Visionaries & Revisionaries

Although the art community and gaming circles aren’t always traditionally linked, their capacity to augment each other is clear. This is, of course, excluding the utterly essential art-direction and design in any game production process. I speak here of the more traditional art world. An artist need not even be tech-savvy or have anything to do with digital art to be considered a ‘new media’ artist. Creators are utilizing the vast potential of the internet to grant their work exposure, and video games are still a marginalized medium in that context. The union of the gaming world and art world holds potential for an increasingly globalized exposure and dissemination of forms and content. Many artists attempt to embrace the ever-growing body-without-organs, while still attempting to realize a fundamentally enjoyable gaming experience.

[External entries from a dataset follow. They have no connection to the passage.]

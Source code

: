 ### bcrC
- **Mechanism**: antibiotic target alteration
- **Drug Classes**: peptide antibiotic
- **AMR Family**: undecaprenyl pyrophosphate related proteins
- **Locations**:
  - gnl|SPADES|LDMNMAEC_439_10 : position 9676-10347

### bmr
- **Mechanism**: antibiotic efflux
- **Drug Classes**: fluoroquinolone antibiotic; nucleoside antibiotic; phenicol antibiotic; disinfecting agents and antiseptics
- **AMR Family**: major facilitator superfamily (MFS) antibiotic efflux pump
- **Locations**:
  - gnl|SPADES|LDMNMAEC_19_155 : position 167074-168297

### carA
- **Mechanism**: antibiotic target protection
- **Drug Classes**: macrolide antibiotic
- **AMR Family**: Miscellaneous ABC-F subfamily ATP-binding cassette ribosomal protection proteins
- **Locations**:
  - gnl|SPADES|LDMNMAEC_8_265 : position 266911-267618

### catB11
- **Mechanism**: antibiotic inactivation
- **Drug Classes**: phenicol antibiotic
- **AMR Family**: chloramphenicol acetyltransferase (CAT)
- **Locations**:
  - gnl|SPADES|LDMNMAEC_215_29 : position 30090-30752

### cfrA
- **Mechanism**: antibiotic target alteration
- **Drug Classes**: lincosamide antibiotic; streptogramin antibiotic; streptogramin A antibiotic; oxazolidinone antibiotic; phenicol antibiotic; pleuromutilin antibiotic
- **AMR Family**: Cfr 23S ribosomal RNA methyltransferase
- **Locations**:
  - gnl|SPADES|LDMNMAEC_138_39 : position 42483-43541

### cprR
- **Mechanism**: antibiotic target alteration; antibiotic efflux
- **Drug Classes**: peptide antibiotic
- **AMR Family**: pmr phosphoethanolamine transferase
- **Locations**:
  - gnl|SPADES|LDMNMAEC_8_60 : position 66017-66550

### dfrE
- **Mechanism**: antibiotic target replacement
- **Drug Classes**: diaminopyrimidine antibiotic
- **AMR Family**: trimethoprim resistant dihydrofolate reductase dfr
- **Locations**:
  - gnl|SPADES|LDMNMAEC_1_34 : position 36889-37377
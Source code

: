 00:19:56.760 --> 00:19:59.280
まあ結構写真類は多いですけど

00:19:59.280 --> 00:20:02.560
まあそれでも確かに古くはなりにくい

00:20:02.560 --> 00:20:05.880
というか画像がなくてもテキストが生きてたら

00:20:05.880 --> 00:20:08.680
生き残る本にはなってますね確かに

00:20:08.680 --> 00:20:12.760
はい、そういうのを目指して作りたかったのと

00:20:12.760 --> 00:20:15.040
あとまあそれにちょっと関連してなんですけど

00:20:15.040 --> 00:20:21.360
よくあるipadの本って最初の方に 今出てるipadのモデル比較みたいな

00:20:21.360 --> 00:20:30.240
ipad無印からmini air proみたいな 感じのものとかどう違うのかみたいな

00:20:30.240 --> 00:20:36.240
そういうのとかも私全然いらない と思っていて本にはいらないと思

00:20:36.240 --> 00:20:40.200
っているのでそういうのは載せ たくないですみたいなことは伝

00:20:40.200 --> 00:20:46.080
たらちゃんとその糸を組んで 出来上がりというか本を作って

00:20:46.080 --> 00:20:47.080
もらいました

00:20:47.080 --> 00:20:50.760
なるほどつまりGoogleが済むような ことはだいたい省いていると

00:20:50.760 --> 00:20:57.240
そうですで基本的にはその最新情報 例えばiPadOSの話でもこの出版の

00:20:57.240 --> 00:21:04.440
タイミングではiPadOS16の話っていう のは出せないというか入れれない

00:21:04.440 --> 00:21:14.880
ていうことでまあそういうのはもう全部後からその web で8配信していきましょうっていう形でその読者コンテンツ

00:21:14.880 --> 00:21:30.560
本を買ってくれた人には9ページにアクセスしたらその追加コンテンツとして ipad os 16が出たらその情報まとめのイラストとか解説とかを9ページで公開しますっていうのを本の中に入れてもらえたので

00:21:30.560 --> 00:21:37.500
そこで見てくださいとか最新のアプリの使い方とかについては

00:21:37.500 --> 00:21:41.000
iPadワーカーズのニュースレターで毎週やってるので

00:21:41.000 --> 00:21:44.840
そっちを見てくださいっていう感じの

In the effort to preserve the integrity of each form, game and art should remain linked but distinct, for they each offer equally great rewards. Scott McCloud writes (illustrates), regarding the co-opting of text and image, that they are akin to dance partners, that “when both partners try to lead, the competition can subvert the overall goals” (McCloud, 2000). A successful hybridization of art and game reaches the same equilibrium, lest the two muddle each other, resulting in neither an effective art space, nor an enjoyable gameplay experience. Fortunately, an exuberant community of gamers and artists contribute willingly to see these projects turn into living, vibrant experiences. The digital landscape is wrought with creators, manipulators, authors of entire sagas and worlds. The line between producer and consumer ushering itself out the back door of the room at this point. The nature of the beast dictates that production never stops (just ask D&G). The audience, equipped with tools for modification and revision, are given the chance to revisit and re-appropriate content, making it their own. And revisit they will continue to do. Communicative, collaborative propensities come part and parcel with the interactive networks sharing nodes of virtual communities.

Then Now…

The story until now has been the family road trip, as McLuhan would’ve envisioned it. Designers with some predilection for the rearview mirror have chauffeured the gaming community, tempered wheel in hand. Fatigue sets in, however. Embracing the necessity for assistance, the driver bequeaths the wheel, allowing the passengers a go. The new medium is a collaborative medium, patriarchal in some senses, peer-based in others. In either case, as tools become more refined, a truly dynamic system has come to fruition, becoming more intuitive and alive every day, as the virtual population grows.

John Cage once treated a series of compositions writing that he wished to escape the ‘tempered system’ of intonation and scale. This is an approach that resonates with Andre Breton and the surrealists. McLuhan, as well, exhibited the same brand of progressive thought. He punned ‘now all the world’s a sage.’ Never before has this been so apparent than in the virtual world, the manifested global village. The same capacity for creation is now opening up to a new realm of creators. The ease of access and fluidity of production are demonstrable features. A highly proficient and creative base of visionaries revisionaries have found a new incentive to engage with art in a new medium. The incentive is global access that denies corporeal borders, and the engagement is reflexive and alive.